Si les cyber-partisans de la Russie considèrent que la France est particulièrement vindicative vis-à-vis de la Russie, l'Hexagone pourrait se retrouver dans leur viseur. La France comme les autres pays de l'Union européenne doit être très vigilante face à cette cyber-menace.

Ces cyber-actions de dissuasion (contre la France ou d'autres pays, ndlr) sont envisageables par rebond ou dans l'optique de venir décourager des initiatives d'aide diplomatique ou encore d'aide logistique tout en évitant un affrontement direct sur le terrain. Rappelons que la France a envisagé d'apporter un soutien matériel à l'Ukraine, via la fourniture de matériel militaire notamment.

Quelles pourraient être les cibles en France ?

Il est probable que les attaquants rechercheront en premier lieu les entités exposées techniquement. C'est-à-dire celles qui, compte-tenu de la porosité et de la fragilité de leur système informatique, sont particulièrement accessibles. Ce risque peut concerner toute organisation qui n'aurait pas suffisamment protégé son IT, ou qui n'aurait pas isolé ses systèmes d'information de manière à éviter les contaminations en chaîne. On se rappelle des centaines de sites WordPress mal sécurisés qui avaient fait l'objet d'une attaque massive en 2019. La logique serait la même. Pour être visible, cela passe par du volume.

"La gestion du cyber-risque ne porte pas sur les 48 prochaines heures. Elle doit être permanente"

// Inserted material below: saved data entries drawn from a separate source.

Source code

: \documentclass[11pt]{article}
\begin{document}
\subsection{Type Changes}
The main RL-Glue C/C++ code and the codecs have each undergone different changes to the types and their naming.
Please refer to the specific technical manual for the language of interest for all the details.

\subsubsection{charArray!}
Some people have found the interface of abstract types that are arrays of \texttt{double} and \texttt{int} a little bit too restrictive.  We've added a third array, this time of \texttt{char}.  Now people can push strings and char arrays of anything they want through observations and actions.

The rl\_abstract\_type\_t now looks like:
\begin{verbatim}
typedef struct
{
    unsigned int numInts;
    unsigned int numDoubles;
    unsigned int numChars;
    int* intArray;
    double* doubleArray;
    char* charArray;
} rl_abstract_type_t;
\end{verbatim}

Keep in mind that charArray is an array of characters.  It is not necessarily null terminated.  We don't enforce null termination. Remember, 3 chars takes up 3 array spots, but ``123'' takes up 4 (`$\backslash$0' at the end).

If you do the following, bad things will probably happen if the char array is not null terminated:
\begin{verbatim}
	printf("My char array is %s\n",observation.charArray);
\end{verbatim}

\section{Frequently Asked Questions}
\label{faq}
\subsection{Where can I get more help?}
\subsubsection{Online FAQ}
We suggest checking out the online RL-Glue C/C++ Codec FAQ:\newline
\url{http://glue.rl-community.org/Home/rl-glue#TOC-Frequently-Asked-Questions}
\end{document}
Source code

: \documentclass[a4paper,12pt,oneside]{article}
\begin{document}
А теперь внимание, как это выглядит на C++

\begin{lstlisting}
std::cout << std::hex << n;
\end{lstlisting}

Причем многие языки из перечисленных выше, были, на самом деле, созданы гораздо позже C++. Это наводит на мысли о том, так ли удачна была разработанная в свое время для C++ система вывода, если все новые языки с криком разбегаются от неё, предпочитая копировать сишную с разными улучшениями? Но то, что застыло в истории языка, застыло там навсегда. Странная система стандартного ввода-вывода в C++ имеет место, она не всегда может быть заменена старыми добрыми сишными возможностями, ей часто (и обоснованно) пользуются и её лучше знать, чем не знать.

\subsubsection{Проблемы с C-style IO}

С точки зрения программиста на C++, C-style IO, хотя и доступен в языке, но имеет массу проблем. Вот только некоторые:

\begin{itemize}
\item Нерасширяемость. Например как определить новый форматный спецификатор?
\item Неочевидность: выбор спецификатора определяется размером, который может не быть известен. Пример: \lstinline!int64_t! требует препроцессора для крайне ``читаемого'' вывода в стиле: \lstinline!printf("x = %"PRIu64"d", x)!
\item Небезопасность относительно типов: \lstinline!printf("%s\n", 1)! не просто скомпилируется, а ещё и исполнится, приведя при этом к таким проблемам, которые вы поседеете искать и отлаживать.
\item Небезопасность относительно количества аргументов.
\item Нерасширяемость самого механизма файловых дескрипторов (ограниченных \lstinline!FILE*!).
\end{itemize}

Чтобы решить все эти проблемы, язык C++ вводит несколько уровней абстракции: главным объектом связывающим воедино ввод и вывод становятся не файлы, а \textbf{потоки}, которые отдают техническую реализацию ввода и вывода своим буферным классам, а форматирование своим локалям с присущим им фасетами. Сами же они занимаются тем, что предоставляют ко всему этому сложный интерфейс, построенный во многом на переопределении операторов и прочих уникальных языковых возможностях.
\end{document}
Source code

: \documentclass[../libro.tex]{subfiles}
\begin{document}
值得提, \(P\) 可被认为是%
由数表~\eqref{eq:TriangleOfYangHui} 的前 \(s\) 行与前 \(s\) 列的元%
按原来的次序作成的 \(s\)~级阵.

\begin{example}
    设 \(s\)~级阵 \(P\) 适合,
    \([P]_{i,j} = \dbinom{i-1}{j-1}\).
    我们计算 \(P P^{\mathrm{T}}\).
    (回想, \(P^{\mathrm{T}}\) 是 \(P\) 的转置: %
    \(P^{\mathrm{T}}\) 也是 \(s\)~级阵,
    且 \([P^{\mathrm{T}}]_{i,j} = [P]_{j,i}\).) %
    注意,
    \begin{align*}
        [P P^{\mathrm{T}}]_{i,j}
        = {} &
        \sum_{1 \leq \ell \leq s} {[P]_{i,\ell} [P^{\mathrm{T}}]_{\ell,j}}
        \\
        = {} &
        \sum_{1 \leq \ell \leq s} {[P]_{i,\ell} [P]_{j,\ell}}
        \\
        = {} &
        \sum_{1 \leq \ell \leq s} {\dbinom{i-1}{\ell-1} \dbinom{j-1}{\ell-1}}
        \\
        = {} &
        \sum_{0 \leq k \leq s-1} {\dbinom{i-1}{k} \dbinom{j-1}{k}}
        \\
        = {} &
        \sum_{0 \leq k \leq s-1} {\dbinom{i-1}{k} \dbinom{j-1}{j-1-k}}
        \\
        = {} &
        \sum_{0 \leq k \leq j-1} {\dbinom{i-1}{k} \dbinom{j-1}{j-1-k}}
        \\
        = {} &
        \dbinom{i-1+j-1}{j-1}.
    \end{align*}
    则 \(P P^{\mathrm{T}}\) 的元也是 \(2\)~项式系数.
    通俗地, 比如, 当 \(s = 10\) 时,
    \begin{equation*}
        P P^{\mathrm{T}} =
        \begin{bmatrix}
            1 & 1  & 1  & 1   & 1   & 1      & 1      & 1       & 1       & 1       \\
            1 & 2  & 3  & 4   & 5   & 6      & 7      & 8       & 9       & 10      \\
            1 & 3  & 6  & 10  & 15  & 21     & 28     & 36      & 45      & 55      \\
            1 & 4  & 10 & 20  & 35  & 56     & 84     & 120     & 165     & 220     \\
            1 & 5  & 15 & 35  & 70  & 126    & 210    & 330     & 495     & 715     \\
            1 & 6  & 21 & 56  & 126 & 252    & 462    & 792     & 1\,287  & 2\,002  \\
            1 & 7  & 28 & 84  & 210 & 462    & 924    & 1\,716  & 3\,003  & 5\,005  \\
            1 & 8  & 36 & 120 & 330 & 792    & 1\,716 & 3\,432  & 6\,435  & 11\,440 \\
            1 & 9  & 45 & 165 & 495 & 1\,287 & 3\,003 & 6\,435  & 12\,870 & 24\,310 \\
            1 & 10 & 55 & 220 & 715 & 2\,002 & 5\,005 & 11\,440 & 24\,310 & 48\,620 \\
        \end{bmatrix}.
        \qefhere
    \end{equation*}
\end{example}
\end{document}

Des acteurs particuliers tels que des banques et des sites gouvernementaux peuvent être visés en France. S'ils sont trop bien protégés, la question pour les cyber-attaquants serait alors de savoir comment les atteindre en passant par des partenaires, des sous-traitants, des clients moins robustes...

Comment anticiper ?

Il est indispensable d'adopter une logique de vigilance de manière durable. La gestion du cyber-risque ne porte pas sur les 48 prochaines heures. Elle doit être permanente. On entre dans une perspective de temps long. Il est important de ne pas cesser d'optimiser l'étanchéité de ses systèmes d'information. Il est important de s'équiper de capacités de détection de dernière génération. Elles permettront d'identifier les potentiels intrusions de manière réactive en vue de prendre rapidement les décisions qui s'imposent pour isoler les actions malveillantes, de la saturation réseau au chiffrement de données en passant par le défaçage de site.

La France et l'Europe ne partent pas d'une feuille blanche. Avec la loi de programmation militaire de 2016 et la directive Nis de 2018, nous avons progressé en matière de cyber-protection. On a identifié les activités critiques des opérateurs d'importance vitale et des opérateurs de services essentiels. Ils ont été désignés en considérant que leur potentiel de défaillance mettait en péril la collectivité nationale. Ce qui a permis depuis à ces acteurs d'ajuster leurs outils et dispositifs de protection en mettant en œuvre des cahiers des charges précis. Des exercices de stress test informatique, de gestion de crise et d'intrusion ont été menés pour les éprouver. Toutes ces mesures contribuent à réduire l'exposition au risque de cyberattaque sur les acteurs qui assurent les fondations du pays.